Aliases

The aliases directive is used to define aliases for file paths or filenames that are used in a pipeline configuration. This can be useful when you want to reuse the same file or filename in multiple places in the pipeline configuration, or when you want to make the pipeline configuration more flexible by using placeholder values.

The aliases directive is a dictionary where each key is an alias name, and each value is a file path or filename.

Here’s an example:

aliases:
  input_file: 'input_data.csv'
  output_file: 'output_data.csv'

In this example, the aliases directive defines two aliases: input_file and output_file. The values of these aliases are file paths that contain placeholder values. These placeholder values are %sources% and %workpath%, which can be replaced with values from other parts of the pipeline configuration.

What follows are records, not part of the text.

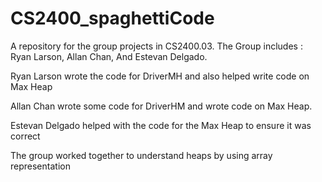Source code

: # CS2400_spaghettiCode
A repository for the group projects in CS2400.03. The Group includes : Ryan Larson, Allan Chan, And Estevan Delgado. 

Ryan Larson wrote the code for DriverMH and also helped write code on Max Heap

Allan Chan wrote some code for DriverHM and wrote code on Max Heap.

Estevan Delgado helped with the code for the Max Heap to ensure it was correct

The group worked together to understand heaps by using array representation
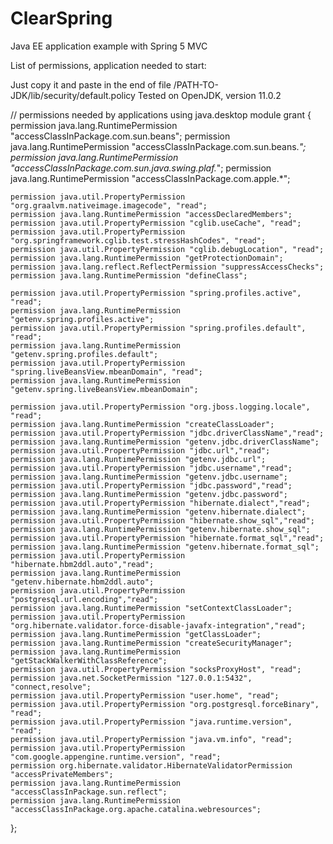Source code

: # ClearSpring
Java EE application example with Spring 5 MVC

List of permissions, application needed to start:

Just copy it and paste in the end of file /PATH-TO-JDK/lib/security/default.policy
Tested on OpenJDK, version 11.0.2

// permissions needed by applications using java.desktop module
grant {
    permission java.lang.RuntimePermission "accessClassInPackage.com.sun.beans";
    permission java.lang.RuntimePermission "accessClassInPackage.com.sun.beans.*";
    permission java.lang.RuntimePermission "accessClassInPackage.com.sun.java.swing.plaf.*";
    permission java.lang.RuntimePermission "accessClassInPackage.com.apple.*";

    permission java.util.PropertyPermission "org.graalvm.nativeimage.imagecode", "read";
    permission java.lang.RuntimePermission "accessDeclaredMembers";
    permission java.util.PropertyPermission "cglib.useCache", "read";
    permission java.util.PropertyPermission "org.springframework.cglib.test.stressHashCodes", "read";
    permission java.util.PropertyPermission "cglib.debugLocation", "read";
    permission java.lang.RuntimePermission "getProtectionDomain";
    permission java.lang.reflect.ReflectPermission "suppressAccessChecks";
    permission java.lang.RuntimePermission "defineClass";

    permission java.util.PropertyPermission "spring.profiles.active", "read";
    permission java.lang.RuntimePermission "getenv.spring.profiles.active";
    permission java.util.PropertyPermission "spring.profiles.default", "read";
    permission java.lang.RuntimePermission "getenv.spring.profiles.default";
    permission java.util.PropertyPermission "spring.liveBeansView.mbeanDomain", "read";
    permission java.lang.RuntimePermission "getenv.spring.liveBeansView.mbeanDomain";

    permission java.util.PropertyPermission "org.jboss.logging.locale", "read";
    permission java.lang.RuntimePermission "createClassLoader";
    permission java.util.PropertyPermission "jdbc.driverClassName","read";
    permission java.lang.RuntimePermission "getenv.jdbc.driverClassName";
    permission java.util.PropertyPermission "jdbc.url","read";
    permission java.lang.RuntimePermission "getenv.jdbc.url";
    permission java.util.PropertyPermission "jdbc.username","read";
    permission java.lang.RuntimePermission "getenv.jdbc.username";
    permission java.util.PropertyPermission "jdbc.password","read";
    permission java.lang.RuntimePermission "getenv.jdbc.password";
    permission java.util.PropertyPermission "hibernate.dialect","read";
    permission java.lang.RuntimePermission "getenv.hibernate.dialect";
    permission java.util.PropertyPermission "hibernate.show_sql","read";
    permission java.lang.RuntimePermission "getenv.hibernate.show_sql";
    permission java.util.PropertyPermission "hibernate.format_sql","read";
    permission java.lang.RuntimePermission "getenv.hibernate.format_sql";
    permission java.util.PropertyPermission "hibernate.hbm2ddl.auto","read";
    permission java.lang.RuntimePermission "getenv.hibernate.hbm2ddl.auto";
    permission java.util.PropertyPermission "postgresql.url.encoding","read";
    permission java.lang.RuntimePermission "setContextClassLoader";
    permission java.util.PropertyPermission "org.hibernate.validator.force-disable-javafx-integration","read";
    permission java.lang.RuntimePermission "getClassLoader";
    permission java.lang.RuntimePermission "createSecurityManager";
    permission java.lang.RuntimePermission "getStackWalkerWithClassReference";
    permission java.util.PropertyPermission "socksProxyHost", "read";
    permission java.net.SocketPermission "127.0.0.1:5432", "connect,resolve";
    permission java.util.PropertyPermission "user.home", "read";
    permission java.util.PropertyPermission "org.postgresql.forceBinary", "read";
    permission java.util.PropertyPermission "java.runtime.version", "read";
    permission java.util.PropertyPermission "java.vm.info", "read";
    permission java.util.PropertyPermission "com.google.appengine.runtime.version", "read";
    permission org.hibernate.validator.HibernateValidatorPermission "accessPrivateMembers";
    permission java.lang.RuntimePermission "accessClassInPackage.sun.reflect";
    permission java.lang.RuntimePermission "accessClassInPackage.org.apache.catalina.webresources";
};

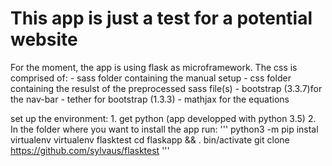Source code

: # This app is just a test for a potential website

For the moment, the app is using flask as microframework.
The css is comprised of:
    - sass folder containing the manual setup 
    - css folder containing the resulst of the preprocessed sass file(s)
    - bootstrap (3.3.7)for the nav-bar 
    - tether for bootstrap (1.3.3)
    - mathjax for the equations 
    
set up the environment:
    1. get python (app developped with python 3.5)
    2. In the folder where you want to install the app run:
'''
python3 -m pip instal virtualenv
virtualenv flasktest
cd flaskapp && . bin/activate
git clone https://github.com/sylvaus/flasktest 
'''
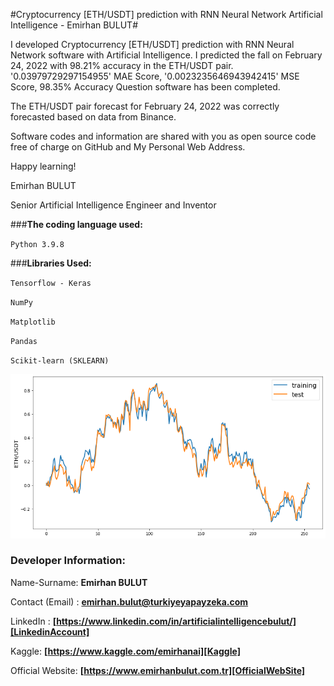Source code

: #Cryptocurrency [ETH/USDT] prediction with RNN Neural Network Artificial Intelligence - Emirhan BULUT#

I developed Cryptocurrency [ETH/USDT] prediction with RNN Neural Network software with Artificial Intelligence. I predicted the fall on February 24, 2022 with 98.21% accuracy in the ETH/USDT pair. '0.03979729297154955' MAE Score, '0.0023235646943942415' MSE Score, 98.35% Accuracy Question software has been completed.

The ETH/USDT pair forecast for February 24, 2022 was correctly forecasted based on data from Binance.

Software codes and information are shared with you as open source code free of charge on GitHub and My Personal Web Address.

Happy learning!

Emirhan BULUT

Senior Artificial Intelligence Engineer and Inventor


###**The coding language used:**

`Python 3.9.8`

###**Libraries Used:**

`Tensorflow - Keras`

`NumPy`

`Matplotlib`

`Pandas`

`Scikit-learn (SKLEARN)`

<img class="fit-picture"
     src="https://raw.githubusercontent.com/emirhanai/Cryptocurrency-ETH-USDT-prediction-with-RNN-Neural-Network-Artificial-Intelligence/main/ETH-USDT%20with%20RNN%20Neural%20Network%20Artificial%20Intelligence.png"
     alt="Cryptocurrency [ETH/USDT] prediction with RNN Neural Network Artificial Intelligence- Emirhan BULUT">
     
### **Developer Information:**

Name-Surname: **Emirhan BULUT**

Contact (Email) : **emirhan.bulut@turkiyeyapayzeka.com**

LinkedIn : **[https://www.linkedin.com/in/artificialintelligencebulut/][LinkedinAccount]**

[LinkedinAccount]: https://www.linkedin.com/in/artificialintelligencebulut/

Kaggle: **[https://www.kaggle.com/emirhanai][Kaggle]**

Official Website: **[https://www.emirhanbulut.com.tr][OfficialWebSite]**

[Kaggle]: https://www.kaggle.com/emirhanai

[OfficialWebSite]: https://www.emirhanbulut.com.tr
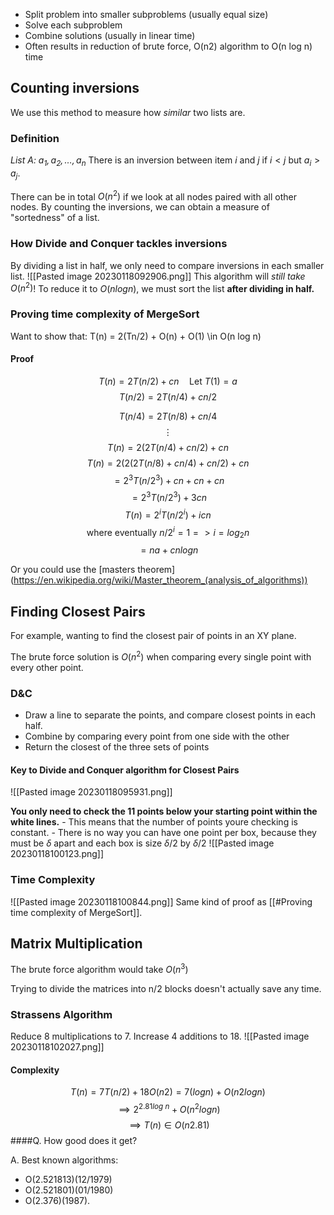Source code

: -   Split problem into smaller subproblems (usually equal size)
-   Solve each subproblem
-   Combine solutions (usually in linear time)
-   Often results in reduction of brute force, O(n2) algorithm to O(n log n) time

## Counting inversions
We use this method to measure how *similar* two lists are. 

### Definition
*List A: $a_1, a_2, \dots, a_n$*
There is an inversion between item $i$ and $j$ if $i < j$ but $a_i > a_j$.

There can be in total $O(n^2)$ if we look at all nodes paired with all other nodes. By counting the inversions, we can obtain a measure of "sortedness" of a list.

### How Divide and Conquer tackles inversions
By dividing a list in half, we only need to compare inversions in each smaller list. 
![[Pasted image 20230118092906.png]]
This algorithm will *still take* $O(n^2)$! To reduce it to $O(n log n)$, we must sort the list **after dividing in half.**

### Proving time complexity of MergeSort

Want to show that:
T(n) = 2(Tn/2) + O(n) + O(1) \in O(n log n)

#### Proof
$$
T(n) = 2T(n/2) + cn \quad \text{Let } T(1) = a
$$
$$T(n/2) = 2T(n/4) + c n/2 $$

$$T(n/4) = 2T(n/8) + c n/4$$
$$\vdots$$
$$T(n) = 2(2T(n/4) +c n/2) + cn$$
$$T(n) = 2(2(2T(n/8) + cn/4) + c n/2) + cn$$
	$$= 2^3 T(n/2^3) + cn + cn + cn$$
	$$=  2^3 T(n/2^3) + 3cn $$
$$T(n) = 2^i T(n/2^i) + icn$$
	$$\text{where eventually } n/2^i = 1 => i = log_2 n$$
	$$= n a + c n log n$$


Or you could use the [masters theorem] (https://en.wikipedia.org/wiki/Master_theorem_(analysis_of_algorithms))

## Finding Closest Pairs

For example, wanting to find the closest pair of points in an XY plane. 

The brute force solution is $O(n^2)$ when comparing every single point with every other point.

### D&C
- Draw a line to separate the points, and compare closest points in each half.
- Combine by comparing every point from one side with the other
- Return the closest of the three sets of points

#### Key to Divide and Conquer algorithm for Closest Pairs
![[Pasted image 20230118095931.png]]

**You only need to check the 11 points below your starting point within the white lines.**
	- This means that the number of points youre checking is constant.
	- There is no way you can have one point per box, because they must be $\delta$ apart and each box is size $\delta/2$ by $\delta/2$
![[Pasted image 20230118100123.png]]

### Time Complexity
![[Pasted image 20230118100844.png]]
Same kind of proof as [[#Proving time complexity of MergeSort]].

## Matrix Multiplication 
The brute force algorithm would take $O(n^3)$

Trying to divide the matrices into n/2 blocks doesn't actually save any time.

### Strassens Algorithm
Reduce 8 multiplications to 7. Increase 4 additions to 18.
![[Pasted image 20230118102027.png]]
#### Complexity

$$T(n) = 7T(n/2) + 18 O(n2) = 7(log n) + O(n2 log n)$$
$$\implies 2^{2.81 log\ n} + O(n^2 log n)$$
$$\implies T(n) \in O(n2.81)$$
####Q. How good does it get? 

A. Best known algorithms:
- O(2.521813)(12/1979) 
- O(2.521801)(01/1980) 
- O(2.376)(1987).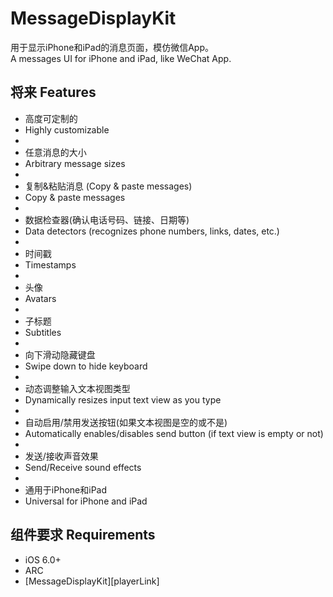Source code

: MessageDisplayKit
=================

用于显示iPhone和iPad的消息页面，模仿微信App。                        
A messages UI for iPhone and iPad, like WeChat App.                        


## 将来                                            Features 

* 高度可定制的                                     
* Highly customizable
* 
* 任意消息的大小                                   
* Arbitrary message sizes
* 
* 复制&粘贴消息  (Copy & paste messages)
* Copy & paste messages
* 
* 数据检查器(确认电话号码、链接、日期等)           
* Data detectors (recognizes phone numbers, links, dates, etc.)
* 
* 时间戳                                           
* Timestamps
* 
* 头像                                             
* Avatars
* 
* 子标题                                           
* Subtitles
* 
* 向下滑动隐藏键盘                                 
* Swipe down to hide keyboard
* 
* 动态调整输入文本视图类型                         
* Dynamically resizes input text view as you type
* 
* 自动启用/禁用发送按钮(如果文本视图是空的或不是)  
* Automatically enables/disables send button (if text view is empty or not)
* 
* 发送/接收声音效果                                
* Send/Receive sound effects
* 
* 通用于iPhone和iPad                               
* Universal for iPhone and iPad



## 组件要求                                        Requirements

* iOS 6.0+ 
* ARC
* [MessageDisplayKit][playerLink]

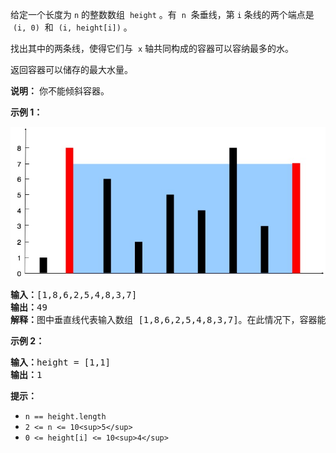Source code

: 给定一个长度为 `n` 的整数数组  `height` 。有  `n`  条垂线，第 `i` 条线的两个端点是  `(i, 0)`  和  `(i, height[i])` 。

找出其中的两条线，使得它们与  `x` 轴共同构成的容器可以容纳最多的水。

返回容器可以储存的最大水量。

**说明：** 你不能倾斜容器。


**示例 1：**

![img](./img/question_11.jpeg)

<pre><strong>输入：</strong>[1,8,6,2,5,4,8,3,7]
<strong>输出：</strong>49 
<strong>解释：</strong>图中垂直线代表输入数组 [1,8,6,2,5,4,8,3,7]。在此情况下，容器能够容纳水（表示为蓝色部分）的最大值为 49。</pre>

**示例 2：**

<pre><strong>输入：</strong>height = [1,1]
<strong>输出：</strong>1</pre>

**提示：**

* `n == height.length`
* `2 <= n <= 10<sup>5</sup>`
* `0 <= height[i] <= 10<sup>4</sup>`
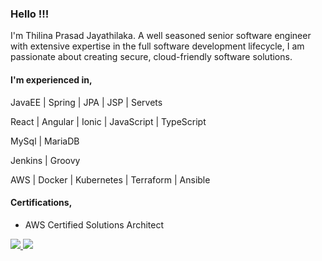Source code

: ### Hello !!!
I'm Thilina Prasad Jayathilaka. A well seasoned senior software engineer with extensive expertise in the full software development lifecycle, I am passionate about creating secure, cloud-friendly software solutions.

#### I'm experienced in,
JavaEE | Spring | JPA | JSP | Servets

React | Angular | Ionic | JavaScript | TypeScript

MySql | MariaDB

Jenkins | Groovy

AWS | Docker | Kubernetes | Terraform | Ansible

#### Certifications,
- AWS Certified Solutions Architect

<a href="https://www.linkedin.com/in/thilinaprasad" target="_blank">
  <img src="https://img.shields.io/badge/-Thilina%20Jayathilaka-blue?style=flat-square&logo=Linkedin&logoColor=white">
</a>

<a href="mailto:thilinajayathilaka.official@gmail.com" target="_blank">
  <img src="https://img.shields.io/badge/-thilinajayathilaka.official@gmail.com-c14438?style=flat-square&logo=Gmail&logoColor=white">
</a>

To use an alias in the pipeline configuration, you can simply reference the alias name, like this:

pipeline:
  input:
    reader:
      type: csv
      filename: 'input_file'
  output:
    writer:
      type: csv
      filename: 'output_file'

In this example, the filename property of the reader and writer directives reference the input_file and output_file aliases, respectively.

Wildcards

Aliases directive also support wildcards when you have a file that uses for example a timestamp. Note that you can’t make a match with multiple files yet. Each alias must reference to a single file.

# possible input file
/sources/input_data_20231112.csv

aliases:
  input_file: 'input_data_*.csv'